Michael Bishop
2012-04-19 11:36:37 UTC
Hello Everyone,
I've recently finished an implementation of -j <max_concurrent_jobs> and would be delighted if the members of this list would take a detailed look at it
It's in this rake branch on github:
https://github.com/michaeljbishop/rake/commit/295c7a4d6d58b3e10c27b940a8259dd3e01c52f0
or
http://bit.ly/JMVARy
In addition, I've added a pull-request for the inclusion of the change to the master branch (allowing of course for further changes to match the style and simplicity of the original)
https://github.com/jimweirich/rake/pull/112
My apologies if this has been hashed out many times on this list. I'm hoping to offer a fresh look at the problem. Thank you for your consideration.
Sincerely,
Michael Bishop
---
SUMMARY
-------
USER INTERFACE:
The user-interface is simply a new -j flag that specifies the maximum number of tasks that can execute simultaneously (discussed here before as I've seen). If the -j flag is omitted, the old behavior of unlimited concurrent tasks is retained.
IMPLEMENTATION:
The implementation is inspired by Apple's Grand Central Dispatch model. The core of the problem is solved via changes to the file "multi-task.rb".
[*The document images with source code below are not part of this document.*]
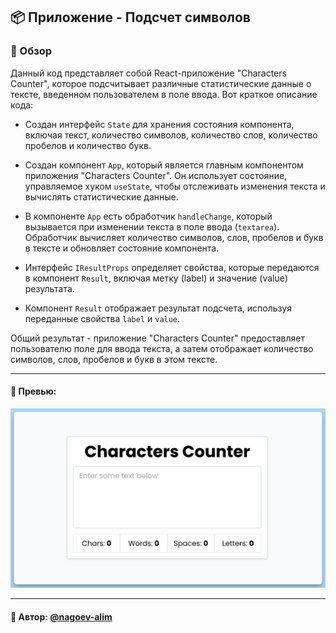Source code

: ## 📦 Приложение - Подсчет символов

### 🚀 Обзор
Данный код представляет собой React-приложение "Characters Counter", которое подсчитывает различные статистические данные о тексте, введенном пользователем в поле ввода. Вот краткое описание кода:

- Создан интерфейс `State` для хранения состояния компонента, включая текст, количество символов, количество слов, количество пробелов и количество букв.

- Создан компонент `App`, который является главным компонентом приложения "Characters Counter". Он использует состояние, управляемое хуком `useState`, чтобы отслеживать изменения текста и вычислять статистические данные.

- В компоненте `App` есть обработчик `handleChange`, который вызывается при изменении текста в поле ввода (`textarea`). Обработчик вычисляет количество символов, слов, пробелов и букв в тексте и обновляет состояние компонента.

- Интерфейс `IResultProps` определяет свойства, которые передаются в компонент `Result`, включая метку (label) и значение (value) результата.

- Компонент `Result` отображает результат подсчета, используя переданные свойства `label` и `value`.

Общий результат - приложение "Characters Counter" предоставляет пользователю поле для ввода текста, а затем отображает количество символов, слов, пробелов и букв в этом тексте.

---
#### 🌄 Превью:
![Превью](public/images/preview.jpg)


-----
#### 🙌 Автор: [@nagoev-alim](https://github.com/nagoev-alim)

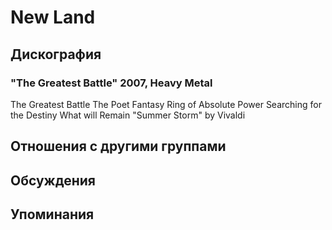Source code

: # New Land



## Дискография

### "The Greatest Battle" 2007, Heavy Metal

The Greatest Battle
The Poet
Fantasy
Ring of Absolute Power
Searching for the Destiny
What will Remain
"Summer Storm" by Vivaldi


## Отношения с другими группами


## Обсуждения


## Упоминания

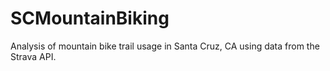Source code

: # SCMountainBiking
Analysis of mountain bike trail usage in Santa Cruz, CA using data from the Strava API.
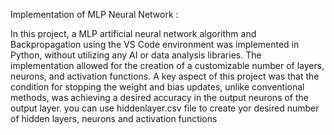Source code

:Implementation of MLP Neural Network : 

In this project, a MLP artificial neural network algorithm and Backpropagation using the VS Code environment was implemented in Python, without utilizing any AI or data analysis libraries. 
The implementation allowed for the creation of a customizable number of layers, neurons, and activation functions. 
A key aspect of this project was that the condition for stopping the weight and bias updates, unlike conventional methods, was achieving a desired accuracy in the output neurons of the output layer.
you can use hiddenlayer.csv file to create yor desired number of hidden layers, neurons and activation functions

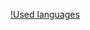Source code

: [!Used languages](https://github-readme-stats.vercel.app/api/top-langs/?username="adambaranec"&theme=blue-green)
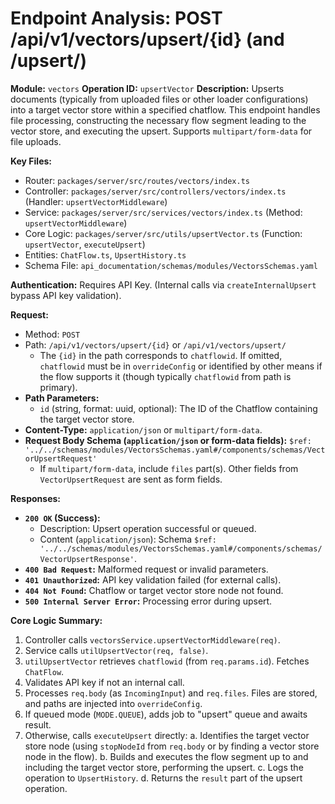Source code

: # Endpoint Analysis: POST /api/v1/vectors/upsert/{id} (and /upsert/)

**Module:** `vectors`
**Operation ID:** `upsertVector`
**Description:** Upserts documents (typically from uploaded files or other loader configurations) into a target vector store within a specified chatflow. This endpoint handles file processing, constructing the necessary flow segment leading to the vector store, and executing the upsert. Supports `multipart/form-data` for file uploads.

**Key Files:**
*   Router: `packages/server/src/routes/vectors/index.ts`
*   Controller: `packages/server/src/controllers/vectors/index.ts` (Handler: `upsertVectorMiddleware`)
*   Service: `packages/server/src/services/vectors/index.ts` (Method: `upsertVectorMiddleware`)
*   Core Logic: `packages/server/src/utils/upsertVector.ts` (Function: `upsertVector`, `executeUpsert`)
*   Entities: `ChatFlow.ts`, `UpsertHistory.ts`
*   Schema File: `api_documentation/schemas/modules/VectorsSchemas.yaml`

**Authentication:** Requires API Key. (Internal calls via `createInternalUpsert` bypass API key validation).

**Request:**
*   Method: `POST`
*   Path: `/api/v1/vectors/upsert/{id}` or `/api/v1/vectors/upsert/`
    *   The `{id}` in the path corresponds to `chatflowid`. If omitted, `chatflowid` must be in `overrideConfig` or identified by other means if the flow supports it (though typically `chatflowid` from path is primary).
*   **Path Parameters:**
    *   `id` (string, format: uuid, optional): The ID of the Chatflow containing the target vector store.
*   **Content-Type:** `application/json` or `multipart/form-data`.
*   **Request Body Schema (`application/json` or form-data fields):** `$ref: '../../schemas/modules/VectorsSchemas.yaml#/components/schemas/VectorUpsertRequest'`
    *   If `multipart/form-data`, include `files` part(s). Other fields from `VectorUpsertRequest` are sent as form fields.

**Responses:**

*   **`200 OK` (Success):**
    *   Description: Upsert operation successful or queued.
    *   Content (`application/json`): Schema `$ref: '../../schemas/modules/VectorsSchemas.yaml#/components/schemas/VectorUpsertResponse'`.
*   **`400 Bad Request`:** Malformed request or invalid parameters.
*   **`401 Unauthorized`:** API key validation failed (for external calls).
*   **`404 Not Found`:** Chatflow or target vector store node not found.
*   **`500 Internal Server Error`:** Processing error during upsert.

**Core Logic Summary:**
1. Controller calls `vectorsService.upsertVectorMiddleware(req)`.
2. Service calls `utilUpsertVector(req, false)`.
3. `utilUpsertVector` retrieves `chatflowid` (from `req.params.id`). Fetches `ChatFlow`.
4. Validates API key if not an internal call.
5. Processes `req.body` (as `IncomingInput`) and `req.files`. Files are stored, and paths are injected into `overrideConfig`.
6. If queued mode (`MODE.QUEUE`), adds job to "upsert" queue and awaits result.
7. Otherwise, calls `executeUpsert` directly:
    a. Identifies the target vector store node (using `stopNodeId` from `req.body` or by finding a vector store node in the flow).
    b. Builds and executes the flow segment up to and including the target vector store, performing the upsert.
    c. Logs the operation to `UpsertHistory`.
    d. Returns the `result` part of the upsert operation.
The current implementation of MultiTask#invoke_prerequisites spawns a new thread for each prerequisite and then waits to return until all the threads have completed.
In the alternate implementation, MultiTask#invoke_prerequisites creates a list of blocks inside which each prerequisite is called. Each block is then added to a thread-safe Queue for processing. A class-member ThreadPool is then expanded to include enough threads to consume and call the blocks, but only up to the limit as passed to -j.
Then, rather than MultiTask#invoke_prerequisites sleeping by joining to the newly spawned threads, it participates in the processing of the queued blocks while it waits. This prevents deadlock situations should more threads call MultiTask#invoke_prerequisites.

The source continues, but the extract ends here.